Listed entries ->
*** Begin section ***

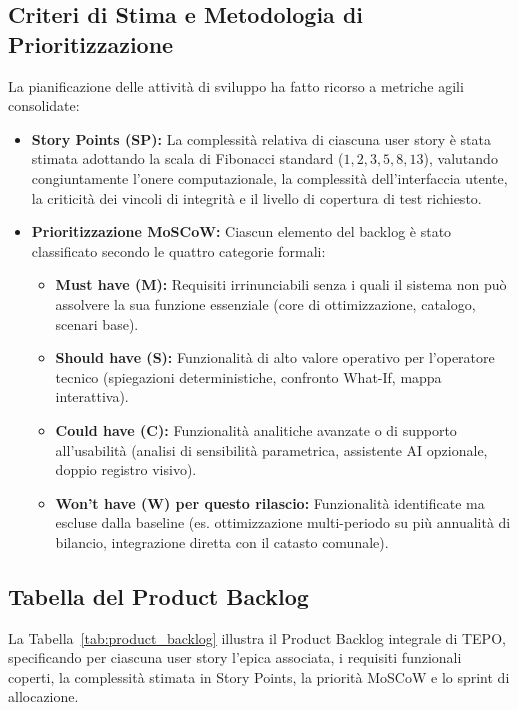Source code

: \subsection{Criteri di Stima e Metodologia di Prioritizzazione}
La pianificazione delle attività di sviluppo ha fatto ricorso a metriche agili consolidate:
\begin{itemize}[leftmargin=1.5em, itemsep=0.3em]
    \item \textbf{Story Points (SP):} La complessità relativa di ciascuna user story è stata stimata adottando la scala di Fibonacci standard ($1, 2, 3, 5, 8, 13$), valutando congiuntamente l'onere computazionale, la complessità dell'interfaccia utente, la criticità dei vincoli di integrità e il livello di copertura di test richiesto.
    \item \textbf{Prioritizzazione MoSCoW:} Ciascun elemento del backlog è stato classificato secondo le quattro categorie formali:
    \begin{itemize}[leftmargin=1.2em, itemsep=0.15em]
        \item \textbf{Must have (M):} Requisiti irrinunciabili senza i quali il sistema non può assolvere la sua funzione essenziale (core di ottimizzazione, catalogo, scenari base).
        \item \textbf{Should have (S):} Funzionalità di alto valore operativo per l'operatore tecnico (spiegazioni deterministiche, confronto What-If, mappa interattiva).
        \item \textbf{Could have (C):} Funzionalità analitiche avanzate o di supporto all'usabilità (analisi di sensibilità parametrica, assistente AI opzionale, doppio registro visivo).
        \item \textbf{Won't have (W) per questo rilascio:} Funzionalità identificate ma escluse dalla baseline (es. ottimizzazione multi-periodo su più annualità di bilancio, integrazione diretta con il catasto comunale).
    \end{itemize}
\end{itemize}

\subsection{Tabella del Product Backlog}
La Tabella~\ref{tab:product_backlog} illustra il Product Backlog integrale di TEPO, specificando per ciascuna user story l'epica associata, i requisiti funzionali coperti, la complessità stimata in Story Points, la priorità MoSCoW e lo sprint di allocazione.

*** End section ***

Task brief -> Once the line that contains "What-If, mappa interattiva)." is found, please give it again exactly, along with each line that comes after it, through the last line of the entries.

Reply to the task ->
        \item \textbf{Should have (S):} Funzionalità di alto valore operativo per l'operatore tecnico (spiegazioni deterministiche, confronto What-If, mappa interattiva).
        \item \textbf{Could have (C):} Funzionalità analitiche avanzate o di supporto all'usabilità (analisi di sensibilità parametrica, assistente AI opzionale, doppio registro visivo).
        \item \textbf{Won't have (W) per questo rilascio:} Funzionalità identificate ma escluse dalla baseline (es. ottimizzazione multi-periodo su più annualità di bilancio, integrazione diretta con il catasto comunale).
    \end{itemize}
\end{itemize}

\subsection{Tabella del Product Backlog}
La Tabella~\ref{tab:product_backlog} illustra il Product Backlog integrale di TEPO, specificando per ciascuna user story l'epica associata, i requisiti funzionali coperti, la complessità stimata in Story Points, la priorità MoSCoW e lo sprint di allocazione.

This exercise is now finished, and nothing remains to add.